|BB&N Issues Apology for Abuse
By Eric Moskowitz
October 14, 2008
Mishandled reports of molestation in '80s
The administration at a prestigious Cambridge private school has apologized to alumni and the school community for mishandling reports of sexual abuse of students by a middle school teacher more than 20 years ago.
Writing on behalf of the Buckingham Browne & Nichols School and its board of trustees, the school's leader apologized to the victims and the entire BB&N community and encouraged any victims of former teacher Edward "Ted" Washburn who have not come forward to do so, offering anonymous, school-funded counseling for all abuse victims.
In a letter mailed Thursday, head of school Rebecca T. Upham said she hoped to "begin a long-delayed process of healing." She pledged BB&N's commitment to student safety and swift, open action in responding to any future allegations of abuse.
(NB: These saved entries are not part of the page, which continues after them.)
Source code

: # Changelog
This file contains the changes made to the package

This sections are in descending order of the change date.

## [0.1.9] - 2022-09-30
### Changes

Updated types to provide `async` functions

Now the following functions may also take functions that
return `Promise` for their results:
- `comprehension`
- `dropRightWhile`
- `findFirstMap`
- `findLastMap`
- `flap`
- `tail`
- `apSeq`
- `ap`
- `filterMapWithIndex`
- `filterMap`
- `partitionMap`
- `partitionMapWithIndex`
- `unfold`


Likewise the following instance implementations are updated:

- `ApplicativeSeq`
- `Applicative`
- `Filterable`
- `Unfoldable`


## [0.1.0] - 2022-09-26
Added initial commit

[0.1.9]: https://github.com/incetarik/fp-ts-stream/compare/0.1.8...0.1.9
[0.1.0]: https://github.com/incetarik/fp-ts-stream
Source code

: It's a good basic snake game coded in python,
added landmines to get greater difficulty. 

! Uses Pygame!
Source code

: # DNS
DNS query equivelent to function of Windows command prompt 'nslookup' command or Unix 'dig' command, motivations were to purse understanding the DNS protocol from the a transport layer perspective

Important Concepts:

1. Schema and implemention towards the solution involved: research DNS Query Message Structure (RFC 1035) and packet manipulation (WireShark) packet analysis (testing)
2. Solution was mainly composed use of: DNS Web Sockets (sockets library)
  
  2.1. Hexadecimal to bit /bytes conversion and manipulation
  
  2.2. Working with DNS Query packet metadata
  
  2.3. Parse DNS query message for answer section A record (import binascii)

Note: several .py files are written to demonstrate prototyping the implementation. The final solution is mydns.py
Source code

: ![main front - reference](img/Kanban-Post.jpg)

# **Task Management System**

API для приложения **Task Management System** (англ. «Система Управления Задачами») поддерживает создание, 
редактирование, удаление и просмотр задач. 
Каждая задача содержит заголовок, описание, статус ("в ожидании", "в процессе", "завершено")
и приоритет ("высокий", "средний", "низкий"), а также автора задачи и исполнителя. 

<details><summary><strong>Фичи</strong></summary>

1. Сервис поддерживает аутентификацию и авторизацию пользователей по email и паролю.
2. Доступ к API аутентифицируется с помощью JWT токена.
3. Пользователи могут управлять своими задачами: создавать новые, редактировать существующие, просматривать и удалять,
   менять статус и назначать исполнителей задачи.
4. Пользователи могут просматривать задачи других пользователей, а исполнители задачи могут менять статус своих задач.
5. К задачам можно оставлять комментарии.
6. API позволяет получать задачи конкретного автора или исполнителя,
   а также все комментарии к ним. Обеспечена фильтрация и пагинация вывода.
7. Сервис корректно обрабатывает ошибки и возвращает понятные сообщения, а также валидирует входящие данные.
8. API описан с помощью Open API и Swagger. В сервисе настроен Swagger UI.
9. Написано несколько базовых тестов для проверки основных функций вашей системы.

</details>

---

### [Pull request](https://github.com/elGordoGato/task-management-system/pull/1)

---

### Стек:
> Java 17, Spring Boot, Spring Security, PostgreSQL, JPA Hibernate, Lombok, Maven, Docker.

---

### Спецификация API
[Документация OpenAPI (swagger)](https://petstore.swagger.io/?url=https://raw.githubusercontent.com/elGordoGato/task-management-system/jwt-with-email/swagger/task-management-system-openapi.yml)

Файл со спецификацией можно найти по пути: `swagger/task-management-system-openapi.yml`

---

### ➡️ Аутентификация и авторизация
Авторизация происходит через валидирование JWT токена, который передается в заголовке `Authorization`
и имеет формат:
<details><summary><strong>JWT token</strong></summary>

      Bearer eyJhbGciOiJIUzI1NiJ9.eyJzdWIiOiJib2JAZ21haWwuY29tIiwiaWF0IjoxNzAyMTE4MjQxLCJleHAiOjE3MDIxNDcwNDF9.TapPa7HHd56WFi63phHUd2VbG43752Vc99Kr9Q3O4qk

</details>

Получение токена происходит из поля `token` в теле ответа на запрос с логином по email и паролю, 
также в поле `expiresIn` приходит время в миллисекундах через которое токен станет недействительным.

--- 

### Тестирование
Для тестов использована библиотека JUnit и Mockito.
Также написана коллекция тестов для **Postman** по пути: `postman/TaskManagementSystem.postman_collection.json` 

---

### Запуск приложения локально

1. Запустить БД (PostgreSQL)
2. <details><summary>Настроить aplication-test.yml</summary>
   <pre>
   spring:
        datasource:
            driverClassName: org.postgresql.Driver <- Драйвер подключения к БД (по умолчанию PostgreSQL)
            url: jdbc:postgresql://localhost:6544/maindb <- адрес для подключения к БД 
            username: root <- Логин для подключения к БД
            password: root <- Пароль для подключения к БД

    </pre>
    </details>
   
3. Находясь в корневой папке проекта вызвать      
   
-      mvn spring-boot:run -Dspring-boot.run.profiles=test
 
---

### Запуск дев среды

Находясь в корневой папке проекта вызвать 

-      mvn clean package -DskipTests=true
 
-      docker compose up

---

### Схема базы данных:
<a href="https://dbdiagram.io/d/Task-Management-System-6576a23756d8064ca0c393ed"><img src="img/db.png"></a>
"Today we must confront and acknowledge that the school failed to respond to those awful events in an appropriate way, as they unfolded and in the intervening decades," Upham wrote in a four-page letter sent to 5,600 alumni as well as the 800 families of the school's current K-12 student body. She acknowledged that "BB&N did not undertake timely or effective efforts to determine whether Washburn victimized others. Consequently, we could not offer to those students the services essential to begin a healing process."
Upham, head of the school since 2001, acknowledged that the letter came after a campaign by an alumnus and Washburn victim, Daniel Weinreb, to seek an apology from the school and support for victims. "I admire the tenacity, courage, and commitment" he showed, Upham wrote.
Weinreb, who lives in Vermont, called the letter a good start by the school.
"A hurdle to recovering from the abuse has been removed," said Weinreb, a 1989 graduate who approached Upham's predecessor privately in the 1990s without success. He contacted Upham last year and also went public with his campaign, creating a website and soliciting letters and e-mails of support from alumni. "What Upham has done, it appears at least, is create an opportunity for healing."
After meeting Weinreb, Upham immersed herself in the history of the school's handling of the Washburn case and sought advice from a number of specialists on preventing and responding to sexual abuse of children, said Joe Clifford, a BB&N spokesman.
Upham could not be reached yesterday but she issued a statement about her letter through Clifford: "All great institutions need to take responsibility for their past, even as they focus on their future. We care deeply about any alumni/ae who have been hurt by Washburn, and we want to foster a healing process for them and our community."
Washburn, a school alumnus who holds two degrees from Harvard, taught middle school English from 1965 until 1987, when he was dismissed quietly after the school received allegations that he had sexually abused several adolescent boys.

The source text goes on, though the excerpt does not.